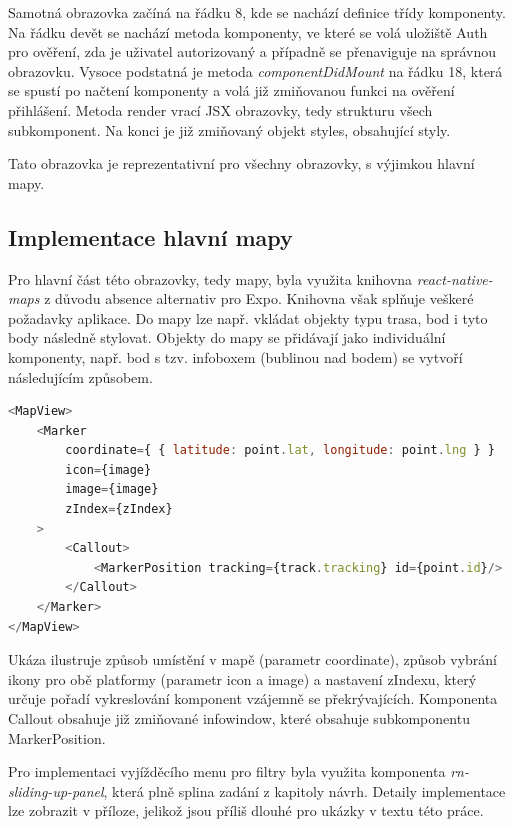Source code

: Samotná obrazovka začíná na řádku 8, kde se nachází definice třídy komponenty. Na řádku devět se nachází metoda komponenty, ve které se volá uložiště Auth pro ověření, zda je uživatel autorizovaný a případně se přenaviguje na správnou obrazovku. Vysoce podstatná je metoda \emph{componentDidMount} na řádku 18, která se spustí po načtení komponenty a volá již zmiňovanou funkci na ověření přihlášení. Metoda render vrací JSX obrazovky, tedy strukturu všech subkomponent. Na konci je již zmiňovaný objekt styles, obsahující styly.

Tato obrazovka je reprezentativní pro všechny obrazovky, s výjimkou hlavní mapy.

\subsection{Implementace hlavní mapy}

Pro hlavní část této obrazovky, tedy mapy, byla využita knihovna \emph{react-native-maps} z důvodu absence alternativ pro Expo. Knihovna však splňuje veškeré požadavky aplikace. Do mapy lze např. vkládat objekty typu trasa, bod i tyto body následně stylovat. Objekty do mapy se přidávají jako individuální komponenty, např. bod s tzv. infoboxem (bublinou nad bodem) se vytvoří následujícím způsobem.

\begin{lstlisting}[language=JavaScript, caption=Ukázka implementace obrazovky]
<MapView>
	<Marker
		coordinate={ { latitude: point.lat, longitude: point.lng } }
		icon={image}
		image={image}
		zIndex={zIndex}
	>
		<Callout>
			<MarkerPosition tracking={track.tracking} id={point.id}/>
		</Callout>
	</Marker>
</MapView>
\end{lstlisting}

Ukáza ilustruje způsob umístění v mapě (parametr coordinate), způsob vybrání ikony pro obě platformy (parametr icon a image) a nastavení zIndexu, který určuje pořadí vykreslování komponent vzájemně se překrývajících. Komponenta Callout obsahuje již zmiňované infowindow, které obsahuje subkomponentu MarkerPosition.

Pro implementaci vyjížděcího menu pro filtry byla využita komponenta \emph{rn-sliding-up-panel}, která plně splina zadání z kapitoly návrh. Detaily implementace lze zobrazit v příloze, jelikož jsou příliš dlouhé pro ukázky v textu této práce.


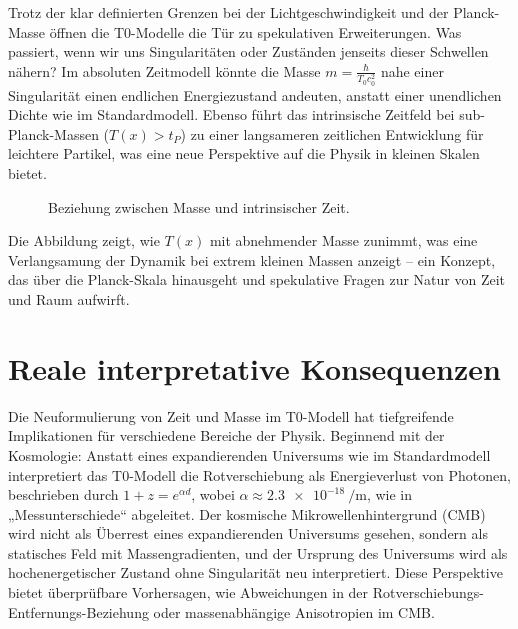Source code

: \documentclass[a4paper,12pt]{article}
\newcommand{\Tfield}{T(x)}
\begin{document}
	Trotz der klar definierten Grenzen bei der Lichtgeschwindigkeit und der Planck-Masse öffnen die T0-Modelle die Tür zu spekulativen Erweiterungen. Was passiert, wenn wir uns Singularitäten oder Zuständen jenseits dieser Schwellen nähern? Im absoluten Zeitmodell könnte die Masse \(m = \frac{\hbar}{T_0 c_0^2}\) nahe einer Singularität einen endlichen Energiezustand andeuten, anstatt einer unendlichen Dichte wie im Standardmodell. Ebenso führt das intrinsische Zeitfeld bei sub-Planck-Massen (\(\Tfield > t_P\)) zu einer langsameren zeitlichen Entwicklung für leichtere Partikel, was eine neue Perspektive auf die Physik in kleinen Skalen bietet.
	
	\begin{figure}[h]
		\centering
		\caption{Beziehung zwischen Masse und intrinsischer Zeit.}
		\label{fig:mass_time}
	\end{figure}
	
	Die Abbildung zeigt, wie \(\Tfield\) mit abnehmender Masse zunimmt, was eine Verlangsamung der Dynamik bei extrem kleinen Massen anzeigt – ein Konzept, das über die Planck-Skala hinausgeht und spekulative Fragen zur Natur von Zeit und Raum aufwirft.
	
	\section{Reale interpretative Konsequenzen}
	
	Die Neuformulierung von Zeit und Masse im T0-Modell hat tiefgreifende Implikationen für verschiedene Bereiche der Physik. Beginnend mit der Kosmologie: Anstatt eines expandierenden Universums wie im Standardmodell interpretiert das T0-Modell die Rotverschiebung als Energieverlust von Photonen, beschrieben durch \(1 + z = e^{\alpha d}\), wobei \(\alpha \approx \SI{2.3e-18}{\per\meter}\), wie in „Messunterschiede“ \cite{pascher_messdifferenzen_2025} abgeleitet. Der kosmische Mikrowellenhintergrund (CMB) wird nicht als Überrest eines expandierenden Universums gesehen, sondern als statisches Feld mit Massengradienten, und der Ursprung des Universums wird als hochenergetischer Zustand ohne Singularität neu interpretiert. Diese Perspektive bietet überprüfbare Vorhersagen, wie Abweichungen in der Rotverschiebungs-Entfernungs-Beziehung oder massenabhängige Anisotropien im CMB.
	
\end{document}
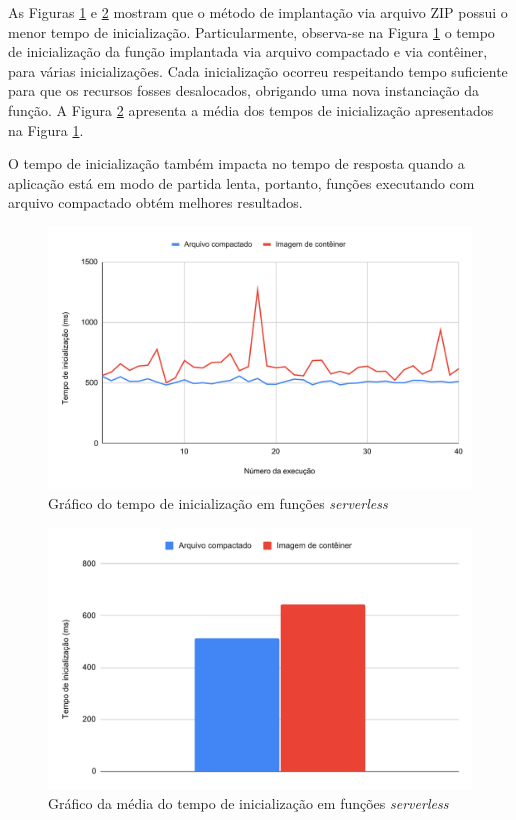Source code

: \documentclass[conference]{IEEEtran}
\begin{document}
As Figuras \ref{graph:functions_init_time} e \ref{graph:functions_init_time_average} mostram que o método de implantação via arquivo ZIP possui o menor tempo de inicialização. Particularmente, observa-se na Figura \ref{graph:functions_init_time} o tempo de inicialização da função implantada via arquivo compactado e via contêiner, para várias inicializações. Cada inicialização ocorreu respeitando tempo suficiente para que os recursos fosses desalocados, obrigando uma nova instanciação da função. A Figura \ref{graph:functions_init_time_average} apresenta a média dos tempos de inicialização apresentados na Figura \ref{graph:functions_init_time}.

O tempo de inicialização também impacta no tempo de resposta quando a aplicação está em modo de partida lenta, portanto, funções executando com arquivo compactado obtém melhores resultados.

\begin{figure}[H]
    \centering 
    \includegraphics [width=\linewidth]{images/init-time-PT.pdf}
    \par
    \caption{Gráfico do tempo de inicialização em funções \textit{serverless}}
    \label{graph:functions_init_time}
\end{figure}

\begin{figure}[H]
    \centering 
    \includegraphics [width=\linewidth]{images/init-time-average-PT.pdf}
    \par
    \caption{Gráfico da média do tempo de inicialização em funções \textit{serverless}}
    \label{graph:functions_init_time_average}
\end{figure}
\end{document}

━━━━━━━━

▶ Your instructions: The answer is the full set of records printed exactly, less the pictures.

▶ Result of the task:
Source code

: Samotná obrazovka začíná na řádku 8, kde se nachází definice třídy komponenty. Na řádku devět se nachází metoda komponenty, ve které se volá uložiště Auth pro ověření, zda je uživatel autorizovaný a případně se přenaviguje na správnou obrazovku. Vysoce podstatná je metoda \emph{componentDidMount} na řádku 18, která se spustí po načtení komponenty a volá již zmiňovanou funkci na ověření přihlášení. Metoda render vrací JSX obrazovky, tedy strukturu všech subkomponent. Na konci je již zmiňovaný objekt styles, obsahující styly.

Tato obrazovka je reprezentativní pro všechny obrazovky, s výjimkou hlavní mapy.

\subsection{Implementace hlavní mapy}

Pro hlavní část této obrazovky, tedy mapy, byla využita knihovna \emph{react-native-maps} z důvodu absence alternativ pro Expo. Knihovna však splňuje veškeré požadavky aplikace. Do mapy lze např. vkládat objekty typu trasa, bod i tyto body následně stylovat. Objekty do mapy se přidávají jako individuální komponenty, např. bod s tzv. infoboxem (bublinou nad bodem) se vytvoří následujícím způsobem.

\begin{lstlisting}[language=JavaScript, caption=Ukázka implementace obrazovky]
<MapView>
	<Marker
		coordinate={ { latitude: point.lat, longitude: point.lng } }
		icon={image}
		image={image}
		zIndex={zIndex}
	>
		<Callout>
			<MarkerPosition tracking={track.tracking} id={point.id}/>
		</Callout>
	</Marker>
</MapView>
\end{lstlisting}

Ukáza ilustruje způsob umístění v mapě (parametr coordinate), způsob vybrání ikony pro obě platformy (parametr icon a image) a nastavení zIndexu, který určuje pořadí vykreslování komponent vzájemně se překrývajících. Komponenta Callout obsahuje již zmiňované infowindow, které obsahuje subkomponentu MarkerPosition.

Pro implementaci vyjížděcího menu pro filtry byla využita komponenta \emph{rn-sliding-up-panel}, která plně splina zadání z kapitoly návrh. Detaily implementace lze zobrazit v příloze, jelikož jsou příliš dlouhé pro ukázky v textu této práce.


Source code

: \documentclass[a4paper,12pt]{article}
\newcommand{\Tfield}{T(x)}
\begin{document}
	Trotz der klar definierten Grenzen bei der Lichtgeschwindigkeit und der Planck-Masse öffnen die T0-Modelle die Tür zu spekulativen Erweiterungen. Was passiert, wenn wir uns Singularitäten oder Zuständen jenseits dieser Schwellen nähern? Im absoluten Zeitmodell könnte die Masse \(m = \frac{\hbar}{T_0 c_0^2}\) nahe einer Singularität einen endlichen Energiezustand andeuten, anstatt einer unendlichen Dichte wie im Standardmodell. Ebenso führt das intrinsische Zeitfeld bei sub-Planck-Massen (\(\Tfield > t_P\)) zu einer langsameren zeitlichen Entwicklung für leichtere Partikel, was eine neue Perspektive auf die Physik in kleinen Skalen bietet.
	
	\begin{figure}[h]
		\centering
		\caption{Beziehung zwischen Masse und intrinsischer Zeit.}
		\label{fig:mass_time}
	\end{figure}
	
	Die Abbildung zeigt, wie \(\Tfield\) mit abnehmender Masse zunimmt, was eine Verlangsamung der Dynamik bei extrem kleinen Massen anzeigt – ein Konzept, das über die Planck-Skala hinausgeht und spekulative Fragen zur Natur von Zeit und Raum aufwirft.
	
	\section{Reale interpretative Konsequenzen}
	
	Die Neuformulierung von Zeit und Masse im T0-Modell hat tiefgreifende Implikationen für verschiedene Bereiche der Physik. Beginnend mit der Kosmologie: Anstatt eines expandierenden Universums wie im Standardmodell interpretiert das T0-Modell die Rotverschiebung als Energieverlust von Photonen, beschrieben durch \(1 + z = e^{\alpha d}\), wobei \(\alpha \approx \SI{2.3e-18}{\per\meter}\), wie in „Messunterschiede“ \cite{pascher_messdifferenzen_2025} abgeleitet. Der kosmische Mikrowellenhintergrund (CMB) wird nicht als Überrest eines expandierenden Universums gesehen, sondern als statisches Feld mit Massengradienten, und der Ursprung des Universums wird als hochenergetischer Zustand ohne Singularität neu interpretiert. Diese Perspektive bietet überprüfbare Vorhersagen, wie Abweichungen in der Rotverschiebungs-Entfernungs-Beziehung oder massenabhängige Anisotropien im CMB.
	
\end{document}
Source code

: \documentclass[conference]{IEEEtran}
\begin{document}
As Figuras \ref{graph:functions_init_time} e \ref{graph:functions_init_time_average} mostram que o método de implantação via arquivo ZIP possui o menor tempo de inicialização. Particularmente, observa-se na Figura \ref{graph:functions_init_time} o tempo de inicialização da função implantada via arquivo compactado e via contêiner, para várias inicializações. Cada inicialização ocorreu respeitando tempo suficiente para que os recursos fosses desalocados, obrigando uma nova instanciação da função. A Figura \ref{graph:functions_init_time_average} apresenta a média dos tempos de inicialização apresentados na Figura \ref{graph:functions_init_time}.

O tempo de inicialização também impacta no tempo de resposta quando a aplicação está em modo de partida lenta, portanto, funções executando com arquivo compactado obtém melhores resultados.

\begin{figure}[H]
    \centering 
    \includegraphics [width=\linewidth]{images/init-time-PT.pdf}
    \par
    \caption{Gráfico do tempo de inicialização em funções \textit{serverless}}
    \label{graph:functions_init_time}
\end{figure}

\begin{figure}[H]
    \centering 
    \includegraphics [width=\linewidth]{images/init-time-average-PT.pdf}
    \par
    \caption{Gráfico da média do tempo de inicialização em funções \textit{serverless}}
    \label{graph:functions_init_time_average}
\end{figure}
\end{document}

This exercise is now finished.